Plundered bitcoins recovered by FBI – all 3,879-and-one-sixth of them!

This story isn’t quite as dramatic as if the Feds had managed to reverse tens of thousands of separate Bitcoin (BTC) transactions used in a global online scam to defraud tens of thousands of separate and vulnerable victims…

…but it’s spectacular nevertheless, given that the stolen-but-recovered amount came to BTC 3,879.16, which worked out as a remarkable $189,568,730.46 at the rate quoted this afternoon by one online source. (Rates subject to change; transaction fees may apply; your mileage may vary.)

The victim in this case was the Sony Life Insurance Company Limited (yes, that Sony), which was allegedly defrauded of this enormous sum in an audacious internal scam that was apparently pulled off by a single employee.

The US Department of Justice claims that a certain Mr Rei Ishii conducted a classic “send funds to a different account” scam.
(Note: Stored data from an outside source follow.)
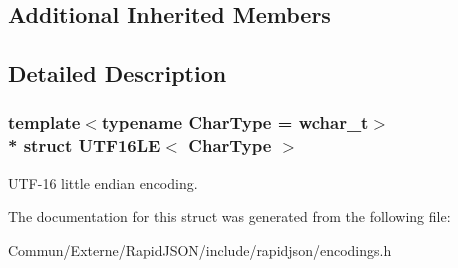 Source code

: \subsection*{Additional Inherited Members}


\subsection{Detailed Description}
\subsubsection*{template$<$typename Char\+Type = wchar\+\_\+t$>$\\*
struct U\+T\+F16\+L\+E$<$ Char\+Type $>$}

U\+T\+F-\/16 little endian encoding. 

The documentation for this struct was generated from the following file\+:\begin{DoxyCompactItemize}
\item 
Commun/\+Externe/\+Rapid\+J\+S\+O\+N/include/rapidjson/encodings.\+h\end{DoxyCompactItemize}
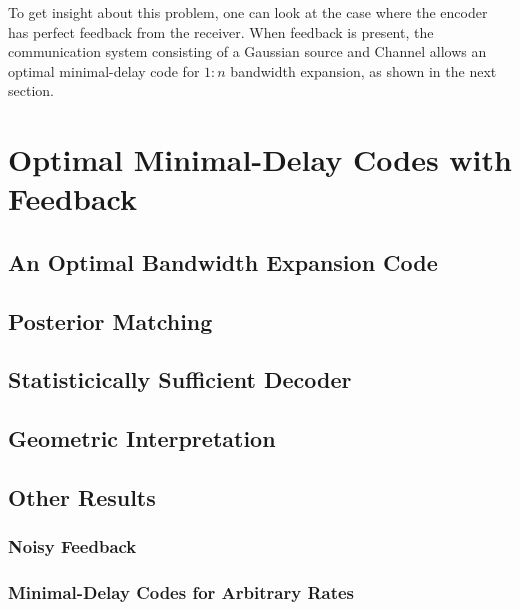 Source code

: To get insight about this problem, one can look at the case where the encoder
has perfect feedback from the receiver. When feedback is present, the
communication system consisting of a Gaussian source and Channel allows an
optimal minimal-delay code for $1:n$ bandwidth expansion, as shown in the next
section.


\section{Optimal Minimal-Delay Codes with Feedback}
\label{sec:optmindelfb}

\subsection{An Optimal Bandwidth Expansion Code}


\subsection{Posterior Matching}


\subsection{Statisticically Sufficient Decoder}


\subsection{Geometric Interpretation}


\subsection{Other Results}

\subsubsection{Noisy Feedback}

\subsubsection{Minimal-Delay Codes for Arbitrary Rates}


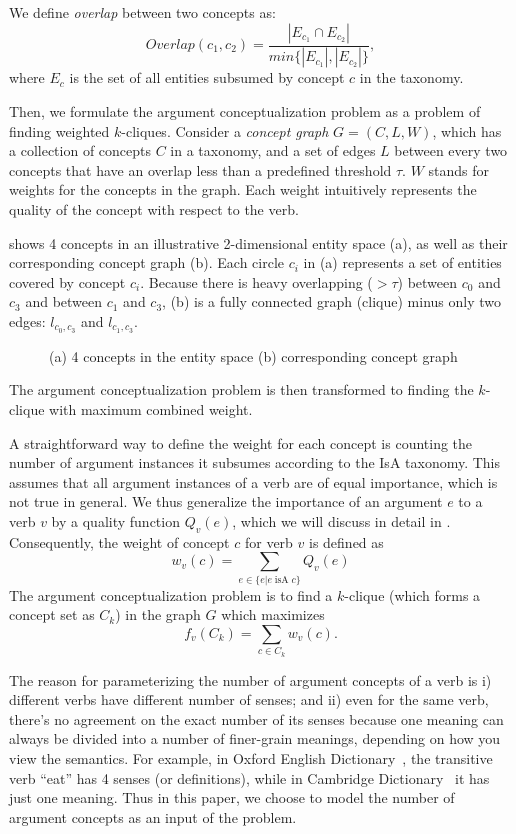 We define {\em overlap} between two concepts as:
$$Overlap(c_1,c_2)=\frac{|E_{c_1}\cap E_{c_2}|}{min\{ |E_{c_1}|,|E_{c_2}| \}},$$
where $E_c$ is the set of all entities subsumed by concept $c$ in
the taxonomy.

Then, we formulate the argument conceptualization problem as
a problem of finding weighted $k$-cliques. Consider a \emph{concept graph}
$G=(C,L,W)$, which has a collection of concepts $C$ in a taxonomy,
and a set of edges $L$ between every two concepts that
have an overlap less than a predefined threshold $\tau$. $W$ stands for
weights for the concepts in the graph.
Each weight intuitively represents the quality of
the concept with respect to the verb.

 shows 4 concepts in an illustrative 2-dimensional
entity space (a), as well as their corresponding concept graph (b).
Each circle $c_i$ in (a) represents a set of entities covered by concept $c_i$.
Because there is heavy overlapping ($>\tau$) between $c_0$ and $c_3$
and between $c_1$ and $c_3$, (b) is a fully connected graph (clique) minus only
two edges: $l_{c_0,c_3}$ and $l_{c_1, c_3}$.

\begin{figure}[th]
\centering
{}
\caption{(a) 4 concepts in the entity space
(b) corresponding concept graph
}
\label{fig:graph_model}
\end{figure}

The argument conceptualization problem is then transformed to
finding the $k$-clique with maximum combined weight.

A straightforward way to define the weight for each concept is
counting the number of argument instances it subsumes according to the
IsA taxonomy. This assumes that all argument instances of a verb are of
equal importance, which is not true in general.
We thus generalize the importance of an argument $e$ to a verb $v$
by a quality function $Q_v(e)$, which we will discuss in detail
in .
Consequently, the weight of concept $c$ for verb $v$ is
defined as
\begin{equation}
w_v(c)=\sum_{e\in \{e|e\;\text{isA}\;c\}}{Q_v(e)}
\end{equation}
The argument conceptualization problem is to find
a $k$-clique (which forms a concept set as $C_k$)
in the graph $G$ which maximizes
\begin{equation}
\label{eq:f}
f_v(C_k)=\sum_{c\in C_k}{w_v(c)}.
\end{equation}

The reason for parameterizing the number of argument concepts of a
verb is i) different verbs have different number of senses; and ii)
even for the same verb, there's no agreement on the exact number of its
senses because one meaning can always be divided into a number of
finer-grain meanings, depending on how you view the semantics.
For example, in Oxford English Dictionary~\cite{oxford},
the transitive verb ``eat'' has 4 senses (or definitions),
while in Cambridge Dictionary~\cite{cambridge} it has just one meaning.
Thus in this paper, we choose
to model the number of argument concepts as an input of the problem.
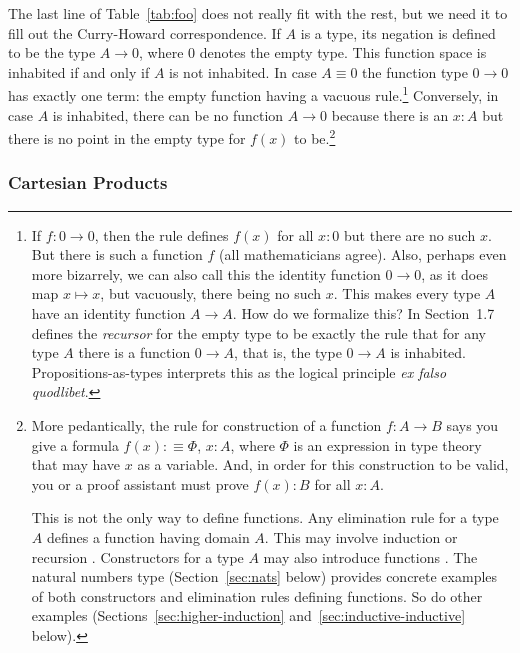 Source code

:\documentclass[11pt]{article}
\begin{document}
The last line of Table~\ref{tab:foo} does not really fit with the rest,
but we need it to fill out the Curry-Howard correspondence.
If $A$ is a type, its negation
is defined to be the type $A \to 0$, where $0$ denotes the empty type.
This function space is inhabited
if and only if $A$ is not inhabited.  In case $A \equiv 0$ the function
type $0 \to 0$ has exactly one term: the empty function having a vacuous
rule.\footnote{If $f : 0 \to 0$, then the rule
defines $f(x)$ for all $x : 0$ but there are no such $x$.
But there is such a function $f$
(all mathematicians agree).\label{foot:emptyfun}
Also, perhaps even more bizarrely, we can also call this the identity
function $0 \to 0$, as it does map $x \mapsto x$, but vacuously, there
being no such $x$.  This makes every type $A$ have an identity function
$A \to A$.
How do we formalize this?  In Section~1.7 
defines the \emph{recursor} for the empty type to be exactly the rule
that for any type $A$ there is a function $0 \to A$, that is,
the type $0 \to A$ is inhabited.  Propositions-as-types interprets this
as the logical principle \emph{ex falso quodlibet}.}
Conversely, in case $A$ is inhabited, there can be no function $A \to 0$
because there is an $x : A$ but there is no point in the empty type for $f(x)$
to be.\footnote{More pedantically, the rule for construction of a function
$f : A \to B$ says you give a formula $f(x) :\equiv \Phi$, $x : A$, where
$\Phi$ is an expression in type theory that may have $x$ as a variable.
And, in order for this construction to be valid, you or a proof assistant
must prove $f(x) : B$ for all $x : A$.

This is not the only way to define functions.  Any elimination rule
 for a type $A$ defines a function having
domain $A$.  This may involve induction or recursion .  Constructors for a type $A$ may also
introduce functions .  The natural
numbers type (Section~\ref{sec:nats} below) provides concrete examples of
both constructors and elimination rules defining functions.  So do other
examples (Sections~\ref{sec:higher-induction}
and~\ref{sec:inductive-inductive} below).\label{foot:function-construction}}

\subsubsection{Cartesian Products}
\end{document}
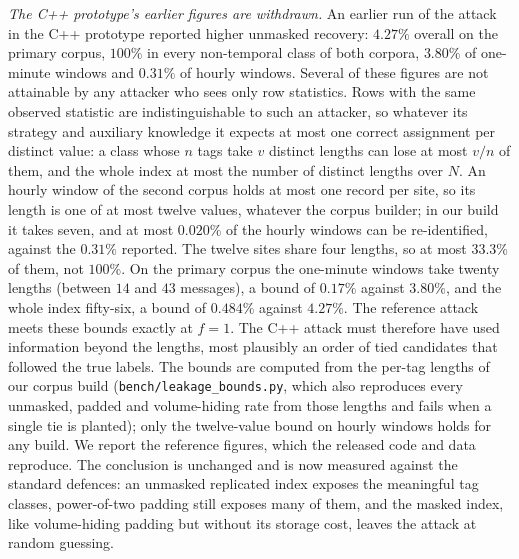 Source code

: \documentclass[a4paper,fleqn]{cas-sc}
\newif\ifauthorchecks
\newcommand{\authorcheck}[1]{\ifauthorchecks{\color{red}\textsf{[Authors: #1]}}\fi}
\begin{document}
\emph{The C++ prototype's earlier figures are withdrawn.} An earlier run of the
attack in the C++ prototype reported higher unmasked recovery: $4.27\%$
overall on the primary corpus, $100\%$ in every non-temporal class of both
corpora, $3.80\%$ of one-minute windows and $0.31\%$ of hourly windows. Several
of these figures are not attainable by any attacker who sees only row
statistics. Rows with the same observed statistic are indistinguishable to such
an attacker, so whatever its strategy and auxiliary knowledge it expects at
most one correct assignment per distinct value: a class whose $n$ tags take
$v$ distinct lengths can lose at most $v/n$ of them, and the whole index at
most the number of distinct lengths over $N$. An hourly window of the second
corpus holds at most one record per site, so its length is one of at most
twelve values, whatever the corpus builder; in our build it takes seven, and at
most $0.020\%$ of the hourly windows can be re-identified, against the $0.31\%$
reported. The twelve sites share four lengths, so at most $33.3\%$ of them, not
$100\%$. On the primary corpus the one-minute windows take twenty lengths
(between $14$ and $43$ messages), a bound of $0.17\%$ against $3.80\%$, and the
whole index fifty-six, a bound of $0.484\%$ against $4.27\%$. The reference
attack meets these bounds exactly at $f=1$. The C++ attack must therefore have
used information beyond the lengths, most plausibly an order of tied
candidates that followed the true labels. The bounds are computed from the
per-tag lengths of our corpus build (\texttt{bench/leakage\_bounds.py}, which
also reproduces every unmasked, padded and volume-hiding rate from those
lengths and fails when a single tie is planted); only the twelve-value bound on
hourly windows holds for any build. We report the reference figures, which the
released code and data reproduce. The conclusion
is unchanged and is now measured against the standard defences: an unmasked
replicated index exposes the meaningful tag classes, power-of-two padding
still exposes many of them, and the masked index, like volume-hiding padding
but without its storage cost, leaves the attack at random guessing.
\authorcheck{If the C++ prototype is released, check its attack's
tie-breaking and compare its per-tag lengths with results/lengths\_*.csv.gz.}
\end{document}
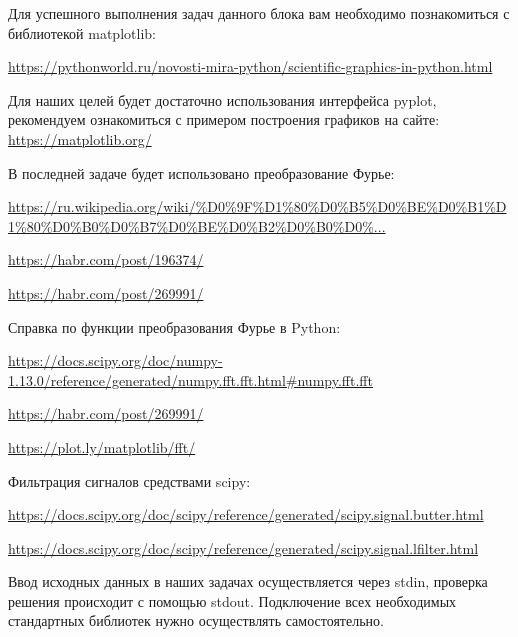 Для успешного выполнения задач данного блока вам необходимо познакомиться с библиотекой matplotlib:

\url{https://pythonworld.ru/novosti-mira-python/scientific-graphics-in-python.html}

Для наших целей будет достаточно использования интерфейса pyplot, рекомендуем ознакомиться с примером построения графиков на сайте: \url{https://matplotlib.org/}

В последней задаче будет использовано преобразование Фурье:

\url{https://ru.wikipedia.org/wiki/%D0%9F%D1%80%D0%B5%D0%BE%D0%B1%D1%80%D0%B0%D0%B7%D0%BE%D0%B2%D0%B0%D0%...}

\url{https://habr.com/post/196374/}

\url{https://habr.com/post/269991/}

Справка по функции преобразования Фурье в Python:

\url{https://docs.scipy.org/doc/numpy-1.13.0/reference/generated/numpy.fft.fft.html#numpy.fft.fft}

\url{https://habr.com/post/269991/}

\url{https://plot.ly/matplotlib/fft/}

Фильтрация сигналов средствами scipy:

\url{https://docs.scipy.org/doc/scipy/reference/generated/scipy.signal.butter.html}

\url{https://docs.scipy.org/doc/scipy/reference/generated/scipy.signal.lfilter.html}

Ввод исходных данных в наших задачах осуществляется через stdin, проверка решения происходит с помощью stdout. Подключение всех необходимых стандартных библиотек нужно осуществлять самостоятельно.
That’s the same sort of thing that external cybercriminals try to pull off by hacking into one or more company email accounts in an attack known as Business Email Compromise (BEC).

By keeping their eyes on insider emails – the crooks try really hard to crack high-ranking accounts such as the CEO’s or the CFO’s, which is why BEC is often referred to as CEO fraud – and picking the right moment to intervene with instructions to change payment details…

…these criminals often get away with hundreds of thousands of dollars, or even millions of dollars, conducting what is more of a social engineering confidence trick than a typical cybersecurity breach.

Higher and higher

In some cases, the amounts are significantly higher: an infamously extreme case was the so-called Bangladesh Bank Robbery (the BBR wasn’t technically a robbery at all, because there was no physical violence, no stick-up, and no giant bag of cash involved) back in 2016.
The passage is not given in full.